**REQUIRED ACTION:**
Wherever "uploads" appears in the records below, copy the line that holds it.
*** Opening of DATA TO PROCESS ***
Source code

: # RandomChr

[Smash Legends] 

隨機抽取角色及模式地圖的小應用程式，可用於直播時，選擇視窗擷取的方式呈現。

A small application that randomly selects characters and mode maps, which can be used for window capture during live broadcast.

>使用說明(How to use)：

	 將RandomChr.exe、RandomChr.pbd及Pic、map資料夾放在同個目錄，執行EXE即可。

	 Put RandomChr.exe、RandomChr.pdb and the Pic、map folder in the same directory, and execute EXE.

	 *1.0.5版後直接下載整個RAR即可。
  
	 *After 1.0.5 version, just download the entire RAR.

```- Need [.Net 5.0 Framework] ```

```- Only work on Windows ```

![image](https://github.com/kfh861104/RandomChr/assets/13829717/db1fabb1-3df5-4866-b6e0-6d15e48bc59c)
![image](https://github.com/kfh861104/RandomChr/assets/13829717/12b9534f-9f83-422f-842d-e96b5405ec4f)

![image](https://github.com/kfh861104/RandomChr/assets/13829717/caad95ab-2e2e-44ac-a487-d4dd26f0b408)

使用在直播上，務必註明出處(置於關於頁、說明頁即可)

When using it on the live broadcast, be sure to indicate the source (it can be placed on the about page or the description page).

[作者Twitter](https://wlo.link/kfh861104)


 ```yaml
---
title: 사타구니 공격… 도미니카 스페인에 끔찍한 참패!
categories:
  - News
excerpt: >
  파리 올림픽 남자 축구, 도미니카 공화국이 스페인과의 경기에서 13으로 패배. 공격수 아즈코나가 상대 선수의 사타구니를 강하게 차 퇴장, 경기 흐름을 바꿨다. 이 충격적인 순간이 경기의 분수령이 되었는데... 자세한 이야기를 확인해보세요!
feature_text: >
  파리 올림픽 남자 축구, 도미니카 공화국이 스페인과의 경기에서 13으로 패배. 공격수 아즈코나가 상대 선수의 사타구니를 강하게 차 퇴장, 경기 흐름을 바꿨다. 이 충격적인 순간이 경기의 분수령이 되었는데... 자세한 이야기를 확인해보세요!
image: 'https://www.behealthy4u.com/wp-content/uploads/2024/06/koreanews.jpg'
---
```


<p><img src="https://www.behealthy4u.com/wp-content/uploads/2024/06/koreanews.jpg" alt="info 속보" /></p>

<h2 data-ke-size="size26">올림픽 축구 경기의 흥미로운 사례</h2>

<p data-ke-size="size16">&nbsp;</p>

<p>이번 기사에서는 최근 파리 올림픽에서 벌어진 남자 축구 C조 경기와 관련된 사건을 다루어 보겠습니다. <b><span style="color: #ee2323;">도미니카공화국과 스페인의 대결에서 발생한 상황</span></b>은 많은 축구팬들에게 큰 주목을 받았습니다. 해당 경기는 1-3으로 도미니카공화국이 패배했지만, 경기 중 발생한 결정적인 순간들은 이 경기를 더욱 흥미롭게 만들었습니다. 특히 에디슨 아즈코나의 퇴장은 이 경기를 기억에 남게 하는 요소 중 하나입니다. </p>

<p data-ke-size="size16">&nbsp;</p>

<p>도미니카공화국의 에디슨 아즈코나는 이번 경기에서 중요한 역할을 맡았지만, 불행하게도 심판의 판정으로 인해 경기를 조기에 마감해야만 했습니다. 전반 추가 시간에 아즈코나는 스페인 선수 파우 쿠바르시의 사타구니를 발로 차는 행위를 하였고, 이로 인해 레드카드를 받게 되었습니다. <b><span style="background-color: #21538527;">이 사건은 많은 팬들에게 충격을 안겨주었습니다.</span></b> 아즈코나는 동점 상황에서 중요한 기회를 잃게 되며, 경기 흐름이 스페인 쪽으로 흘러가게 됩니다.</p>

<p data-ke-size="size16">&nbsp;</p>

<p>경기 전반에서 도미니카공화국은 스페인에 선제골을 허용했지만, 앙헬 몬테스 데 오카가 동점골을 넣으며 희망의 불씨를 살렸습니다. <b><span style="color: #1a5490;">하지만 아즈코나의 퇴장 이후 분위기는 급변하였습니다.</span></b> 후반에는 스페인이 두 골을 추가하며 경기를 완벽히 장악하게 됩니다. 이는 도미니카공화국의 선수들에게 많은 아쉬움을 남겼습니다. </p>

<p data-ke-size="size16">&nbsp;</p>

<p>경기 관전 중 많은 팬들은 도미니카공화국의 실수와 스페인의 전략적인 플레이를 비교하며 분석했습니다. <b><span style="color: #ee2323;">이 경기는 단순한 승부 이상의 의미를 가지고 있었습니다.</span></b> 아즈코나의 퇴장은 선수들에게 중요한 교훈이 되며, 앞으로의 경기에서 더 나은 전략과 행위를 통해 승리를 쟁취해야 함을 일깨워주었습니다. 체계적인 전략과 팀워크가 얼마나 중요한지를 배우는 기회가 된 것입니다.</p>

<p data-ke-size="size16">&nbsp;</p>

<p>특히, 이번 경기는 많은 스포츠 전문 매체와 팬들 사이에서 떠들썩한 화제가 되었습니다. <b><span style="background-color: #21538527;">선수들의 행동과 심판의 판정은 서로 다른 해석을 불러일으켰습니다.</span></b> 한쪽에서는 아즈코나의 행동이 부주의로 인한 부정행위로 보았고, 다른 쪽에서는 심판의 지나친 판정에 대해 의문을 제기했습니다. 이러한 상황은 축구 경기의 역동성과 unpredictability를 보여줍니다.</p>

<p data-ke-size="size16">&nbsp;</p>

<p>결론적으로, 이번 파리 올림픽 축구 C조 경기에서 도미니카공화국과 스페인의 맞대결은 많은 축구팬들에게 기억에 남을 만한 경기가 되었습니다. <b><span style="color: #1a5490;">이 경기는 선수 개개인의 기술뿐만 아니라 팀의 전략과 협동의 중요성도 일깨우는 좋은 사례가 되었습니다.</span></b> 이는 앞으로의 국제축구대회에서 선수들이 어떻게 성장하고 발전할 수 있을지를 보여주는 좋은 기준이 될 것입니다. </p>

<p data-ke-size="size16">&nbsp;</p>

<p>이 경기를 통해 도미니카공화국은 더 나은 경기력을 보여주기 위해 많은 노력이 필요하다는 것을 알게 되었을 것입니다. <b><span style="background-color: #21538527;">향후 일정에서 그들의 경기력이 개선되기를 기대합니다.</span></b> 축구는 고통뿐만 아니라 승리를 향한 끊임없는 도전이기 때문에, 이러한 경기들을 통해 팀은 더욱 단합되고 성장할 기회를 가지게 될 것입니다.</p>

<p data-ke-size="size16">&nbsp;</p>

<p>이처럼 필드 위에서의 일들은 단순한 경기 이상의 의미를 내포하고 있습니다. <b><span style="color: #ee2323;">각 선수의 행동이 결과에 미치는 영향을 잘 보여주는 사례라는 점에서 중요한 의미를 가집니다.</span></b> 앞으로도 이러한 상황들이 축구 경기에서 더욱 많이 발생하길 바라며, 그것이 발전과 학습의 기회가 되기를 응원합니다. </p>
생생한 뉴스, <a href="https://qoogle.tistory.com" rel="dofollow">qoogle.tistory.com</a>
*** Close of DATA TO PROCESS ***
**EXERCISE RESPONSE:**
image: 'https://www.behealthy4u.com/wp-content/uploads/2024/06/koreanews.jpg'
<p><img src="https://www.behealthy4u.com/wp-content/uploads/2024/06/koreanews.jpg" alt="info 속보" /></p>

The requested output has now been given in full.